Since the pictures are not wanted, copy only the text of every record exactly.
----
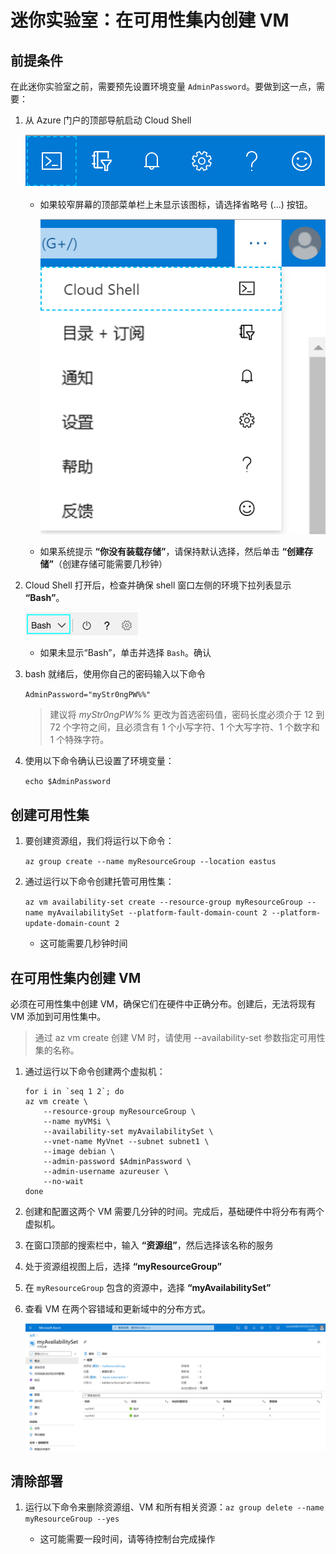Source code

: ﻿# 迷你实验室：在可用性集内创建 VM

## 前提条件

在此迷你实验室之前，需要预先设置环境变量 `AdminPassword`。要做到这一点，需要：

1. 从 Azure 门户的顶部导航启动 Cloud Shell

    ![Azure 门户顶部导航，突出显示 Cloud Shell 图标](../../Linked_Image_Files/shell-icon.png)

    * 如果较窄屏幕的顶部菜单栏上未显示该图标，请选择省略号 (...) 按钮。

        ![椭圆按钮图标](../../Linked_Image_Files/three-points.png)

    * 如果系统提示 **“你没有装载存储”**，请保持默认选择，然后单击 **“创建存储”**（创建存储可能需要几秒钟）

1. Cloud Shell 打开后，检查并确保 shell 窗口左侧的环境下拉列表显示 **“Bash”**。

    ![显示 Bash 的环境下拉列表。](../../Linked_Image_Files/select_Bash_environment.png)

    * 如果未显示“Bash”，单击并选择 `Bash`。确认

1. bash 就绪后，使用你自己的密码输入以下命令

    `
    AdminPassword="myStr0ngPW%%"
    `

    > 建议将 *myStr0ngPW%%* 更改为首选密码值，密码长度必须介于 12 到 72 个字符之间，且必须含有 1 个小写字符、1 个大写字符、1 个数字和 1 个特殊字符。 
    
1. 使用以下命令确认已设置了环境变量：

    `
    echo $AdminPassword
    `


## 创建可用性集

1. 要创建资源组，我们将运行以下命令： 

    `az group create --name myResourceGroup --location eastus`

1. 通过运行以下命令创建托管可用性集： 

    `az vm availability-set create --resource-group myResourceGroup --name myAvailabilitySet --platform-fault-domain-count 2 --platform-update-domain-count 2`
    * 这可能需要几秒钟时间

## 在可用性集内创建 VM

必须在可用性集中创建 VM，确保它们在硬件中正确分布。创建后，无法将现有 VM 添加到可用性集中。

> 通过 az vm create 创建 VM 时，请使用 --availability-set 参数指定可用性集的名称。

1. 通过运行以下命令创建两个虚拟机：

    ```
    for i in `seq 1 2`; do
    az vm create \
        --resource-group myResourceGroup \
        --name myVM$i \
        --availability-set myAvailabilitySet \
        --vnet-name MyVnet --subnet subnet1 \
        --image debian \
        --admin-password $AdminPassword \
        --admin-username azureuser \
        --no-wait
    done
    ```

1. 创建和配置这两个 VM 需要几分钟的时间。完成后，基础硬件中将分布有两个虚拟机。

1. 在窗口顶部的搜索栏中，输入 **“资源组”**，然后选择该名称的服务

1. 处于资源组视图上后，选择 **“myResourceGroup”**

1. 在 `myResourceGroup` 包含的资源中，选择 **“myAvailabilitySet”**

1. 查看 VM 在两个容错域和更新域中的分布方式。

    ![Azure 门户 UI，显示新的可用性集。](../../Linked_Image_Files/myResourceGroups_myAvailabilitySet.png)

## 清除部署

1. 运行以下命令来删除资源组、VM 和所有相关资源：`az group delete --name myResourceGroup --yes`

    * 这可能需要一段时间，请等待控制台完成操作
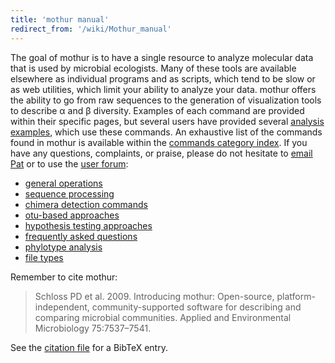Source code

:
 ```yaml
---
title: 'mothur manual'
redirect_from: '/wiki/Mothur_manual'
---
```

The goal of mothur is to have a single resource to analyze molecular
data that is used by microbial ecologists. Many of these tools are
available elsewhere as individual programs and as scripts, which tend to
be slow or as web utilities, which limit your ability to analyze your
data. mothur offers the ability to go from raw sequences to the
generation of visualization tools to describe α and β diversity.
Examples of each command are provided within their specific pages, but
several users have provided several [analysis
examples](/wiki/analysis_examples), which use these commands. An
exhaustive list of the commands found in mothur is available within the
[ commands category index](/wiki/tags#commands). If you have
any questions, complaints, or praise, please do not hesitate to [email Pat](mailto:pschloss@umich.edu) or to use the [user forum](https://forum.mothur.org):

-   [general operations](/wiki/General_operations)
-   [sequence processing](/wiki/Sequence_processing)
-   [chimera detection commands](/wiki/Chimera_Detection_Commands)
-   [otu-based approaches](/wiki/OTU-based_approaches)
-   [hypothesis testing approaches](/wiki/Hypothesis_testing_approaches)
-   [frequently asked questions](/wiki/Frequently_asked_questions)
-   [phylotype analysis](/wiki/Phylotype_analysis)
-   [file types](/wiki/tags#file_types)

Remember to cite mothur:

> Schloss PD et al. 2009. Introducing mothur: Open-source, platform-independent, community-supported software for describing and comparing microbial communities. Applied and Environmental Microbiology 75:7537–7541.

See the 
[citation file](https://github.com/mothur/mothur.github.io/blob/master/CITATION.md) 
for a BibTeX entry.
----
# Answer to the problem:
Source code

: ﻿# 迷你实验室：在可用性集内创建 VM

## 前提条件

在此迷你实验室之前，需要预先设置环境变量 `AdminPassword`。要做到这一点，需要：

1. 从 Azure 门户的顶部导航启动 Cloud Shell

    ![Azure 门户顶部导航，突出显示 Cloud Shell 图标](../../Linked_Image_Files/shell-icon.png)

    * 如果较窄屏幕的顶部菜单栏上未显示该图标，请选择省略号 (...) 按钮。

        ![椭圆按钮图标](../../Linked_Image_Files/three-points.png)

    * 如果系统提示 **“你没有装载存储”**，请保持默认选择，然后单击 **“创建存储”**（创建存储可能需要几秒钟）

1. Cloud Shell 打开后，检查并确保 shell 窗口左侧的环境下拉列表显示 **“Bash”**。

    ![显示 Bash 的环境下拉列表。](../../Linked_Image_Files/select_Bash_environment.png)

    * 如果未显示“Bash”，单击并选择 `Bash`。确认

1. bash 就绪后，使用你自己的密码输入以下命令

    `
    AdminPassword="myStr0ngPW%%"
    `

    > 建议将 *myStr0ngPW%%* 更改为首选密码值，密码长度必须介于 12 到 72 个字符之间，且必须含有 1 个小写字符、1 个大写字符、1 个数字和 1 个特殊字符。 
    
1. 使用以下命令确认已设置了环境变量：

    `
    echo $AdminPassword
    `


## 创建可用性集

1. 要创建资源组，我们将运行以下命令： 

    `az group create --name myResourceGroup --location eastus`

1. 通过运行以下命令创建托管可用性集： 

    `az vm availability-set create --resource-group myResourceGroup --name myAvailabilitySet --platform-fault-domain-count 2 --platform-update-domain-count 2`
    * 这可能需要几秒钟时间

## 在可用性集内创建 VM

必须在可用性集中创建 VM，确保它们在硬件中正确分布。创建后，无法将现有 VM 添加到可用性集中。

> 通过 az vm create 创建 VM 时，请使用 --availability-set 参数指定可用性集的名称。

1. 通过运行以下命令创建两个虚拟机：

    ```
    for i in `seq 1 2`; do
    az vm create \
        --resource-group myResourceGroup \
        --name myVM$i \
        --availability-set myAvailabilitySet \
        --vnet-name MyVnet --subnet subnet1 \
        --image debian \
        --admin-password $AdminPassword \
        --admin-username azureuser \
        --no-wait
    done
    ```

1. 创建和配置这两个 VM 需要几分钟的时间。完成后，基础硬件中将分布有两个虚拟机。

1. 在窗口顶部的搜索栏中，输入 **“资源组”**，然后选择该名称的服务

1. 处于资源组视图上后，选择 **“myResourceGroup”**

1. 在 `myResourceGroup` 包含的资源中，选择 **“myAvailabilitySet”**

1. 查看 VM 在两个容错域和更新域中的分布方式。

    ![Azure 门户 UI，显示新的可用性集。](../../Linked_Image_Files/myResourceGroups_myAvailabilitySet.png)

## 清除部署

1. 运行以下命令来删除资源组、VM 和所有相关资源：`az group delete --name myResourceGroup --yes`

    * 这可能需要一段时间，请等待控制台完成操作
Source code

:
 ```yaml
---
title: 'mothur manual'
redirect_from: '/wiki/Mothur_manual'
---
```

The goal of mothur is to have a single resource to analyze molecular
data that is used by microbial ecologists. Many of these tools are
available elsewhere as individual programs and as scripts, which tend to
be slow or as web utilities, which limit your ability to analyze your
data. mothur offers the ability to go from raw sequences to the
generation of visualization tools to describe α and β diversity.
Examples of each command are provided within their specific pages, but
several users have provided several [analysis
examples](/wiki/analysis_examples), which use these commands. An
exhaustive list of the commands found in mothur is available within the
[ commands category index](/wiki/tags#commands). If you have
any questions, complaints, or praise, please do not hesitate to [email Pat](mailto:pschloss@umich.edu) or to use the [user forum](https://forum.mothur.org):

-   [general operations](/wiki/General_operations)
-   [sequence processing](/wiki/Sequence_processing)
-   [chimera detection commands](/wiki/Chimera_Detection_Commands)
-   [otu-based approaches](/wiki/OTU-based_approaches)
-   [hypothesis testing approaches](/wiki/Hypothesis_testing_approaches)
-   [frequently asked questions](/wiki/Frequently_asked_questions)
-   [phylotype analysis](/wiki/Phylotype_analysis)
-   [file types](/wiki/tags#file_types)

Remember to cite mothur:

> Schloss PD et al. 2009. Introducing mothur: Open-source, platform-independent, community-supported software for describing and comparing microbial communities. Applied and Environmental Microbiology 75:7537–7541.

See the 
[citation file](https://github.com/mothur/mothur.github.io/blob/master/CITATION.md) 
for a BibTeX entry.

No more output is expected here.